Qui sont ces 7% de français qui pourraient devenir chasseurs ?
- A 68% ce sont des hommes. Même avec une représentativité plus faible, les femmes sont quand même bien présentes.
- 40% sont des 35-49 ans, et à 37% des moins de 35 ans.
- Autre élément assez important et assez surprenant. Si on associe surtout la chasse à un monde rural, 62% des personnes sont issues d’une commune urbaine de province et même 23 % d’agglomération parisienne.
- En termes de milieux sociaux professionnels : 35% sont de catégorie populaire, 26% inactifs et 24% en catégorie supérieure.
- 59% d’entre eux connaissent un chasseur dans leur entourage. Il y a un enjeu de transmission qui est extrêmement fort.
Qu’est ce qui motive ces 7 % ?
- Pour 40%, ce sont des « sportifs outdoor ». Des personnes pratiquant des sports de plein air qui ont une aspiration à la reconnexion à la nature.
- 22 % que l’on peut appeler des « chasseurs nourriciers ». Ceux qui veulent consommer une viande locale sauvage et durable pour la consommation familiale.
- Pour 18% c’est le partage de moments conviviaux avec les proches. La préservation et la transmission d’une tradition familiale locale. Ou encore l’intégration dans la vie un village.
- 11 % le sont enfin pour le plaisir de travailler en complicité avec son chien.
- Les 10% restants évoquent l’intérêt d’une pratique des armes à feu.

Pourquoi ces 7% ne sont pas encore chasseurs ?
L’étude est allée plus loin en ayant des entretiens individuels avec ces personnes intéressées pour devenir chasseurs. Cherchant à savoir pourquoi ils n’avaient pas encore passés le cap. On pourrait résumer par le fait que pour certains le monde de la chasse a l’image d’un groupe fermé. Rempli de stéréotypes. Il y a aussi la crainte du regard des autres. Mais dès qu’on connaît un chasseur tous ces images s’effondrent.

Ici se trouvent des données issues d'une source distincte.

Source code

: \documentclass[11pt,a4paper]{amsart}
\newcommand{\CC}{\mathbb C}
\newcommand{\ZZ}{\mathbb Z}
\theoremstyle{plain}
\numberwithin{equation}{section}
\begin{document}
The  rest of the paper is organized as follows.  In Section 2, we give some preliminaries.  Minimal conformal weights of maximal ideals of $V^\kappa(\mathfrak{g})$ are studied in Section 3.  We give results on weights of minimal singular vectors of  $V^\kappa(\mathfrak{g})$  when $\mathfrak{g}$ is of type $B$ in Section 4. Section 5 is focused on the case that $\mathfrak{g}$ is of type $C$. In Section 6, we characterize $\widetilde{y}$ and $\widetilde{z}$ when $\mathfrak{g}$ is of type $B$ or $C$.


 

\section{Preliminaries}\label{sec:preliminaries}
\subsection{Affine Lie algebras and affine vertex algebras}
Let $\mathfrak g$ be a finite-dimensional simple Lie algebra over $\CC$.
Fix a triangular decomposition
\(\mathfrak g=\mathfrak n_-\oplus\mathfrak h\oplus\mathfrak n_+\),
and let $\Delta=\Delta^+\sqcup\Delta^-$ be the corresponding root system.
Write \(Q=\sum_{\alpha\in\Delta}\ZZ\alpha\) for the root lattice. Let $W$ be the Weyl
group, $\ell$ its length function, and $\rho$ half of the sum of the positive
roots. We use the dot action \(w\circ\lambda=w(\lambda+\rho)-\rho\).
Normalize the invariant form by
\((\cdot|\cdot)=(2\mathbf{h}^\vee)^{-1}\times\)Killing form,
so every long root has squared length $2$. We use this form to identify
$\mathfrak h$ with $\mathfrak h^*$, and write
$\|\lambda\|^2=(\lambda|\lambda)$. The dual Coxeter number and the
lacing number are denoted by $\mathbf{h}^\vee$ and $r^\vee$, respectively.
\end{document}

Çelà veut dire que certes l’image de la chasse n’est pas tout le temps très positive dans l’opinion publique. Mais qu’il faut quand même assez peu de choses pour la casser et la changer. Et d’avoir ainsi une trajectoire d’engagement vers la pratique de la chasse plus importante.
« À la lumière de cette étude, sachez qu’une majorité de personnes interrogées entrant dans la grande famille de la chasse le font car une de leurs connaissances leur en a parlé. Ce qui signifie que les meilleurs ambassadeurs de la chasse, c’est vous ! C’est à vous de parler de votre passion à vos amis ou à vos collègues de travail. » – Willy Schraen
Une campagne de communication déjà lancée il y a quelques jours
Willy Schraen le rappelait au congrès :
« Depuis le 15 mars, nous allons à la rencontre de toutes celles et tous ceux qui hésitent encore à franchir le pas à travers cette grande campagne de communication et ses 3 spots TV que vous avez déjà évidemment tous vus.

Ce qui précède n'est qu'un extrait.